_WORK INSTRUCTION_
In the data below, count how many lines contain "github" and give that number by itself.

===== RECORD SET

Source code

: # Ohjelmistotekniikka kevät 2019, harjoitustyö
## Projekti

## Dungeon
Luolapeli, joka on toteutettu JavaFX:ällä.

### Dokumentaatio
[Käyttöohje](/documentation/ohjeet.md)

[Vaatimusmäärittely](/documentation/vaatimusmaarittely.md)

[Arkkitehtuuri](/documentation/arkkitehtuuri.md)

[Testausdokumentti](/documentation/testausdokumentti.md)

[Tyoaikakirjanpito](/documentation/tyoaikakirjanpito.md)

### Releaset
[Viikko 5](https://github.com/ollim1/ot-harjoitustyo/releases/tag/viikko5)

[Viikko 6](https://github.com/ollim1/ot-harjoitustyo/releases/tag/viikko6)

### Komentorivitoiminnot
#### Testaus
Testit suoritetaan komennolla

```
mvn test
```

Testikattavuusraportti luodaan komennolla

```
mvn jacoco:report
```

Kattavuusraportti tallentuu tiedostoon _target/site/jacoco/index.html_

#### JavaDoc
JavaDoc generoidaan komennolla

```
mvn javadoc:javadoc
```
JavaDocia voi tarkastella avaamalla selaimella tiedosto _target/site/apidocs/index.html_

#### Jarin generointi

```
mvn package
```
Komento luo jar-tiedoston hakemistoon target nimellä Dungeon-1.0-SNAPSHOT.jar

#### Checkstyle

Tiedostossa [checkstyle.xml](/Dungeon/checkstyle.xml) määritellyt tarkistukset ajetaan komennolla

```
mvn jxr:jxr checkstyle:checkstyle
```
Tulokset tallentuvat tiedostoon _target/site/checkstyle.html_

==========

_RESPONSE TO THIS TASK_
2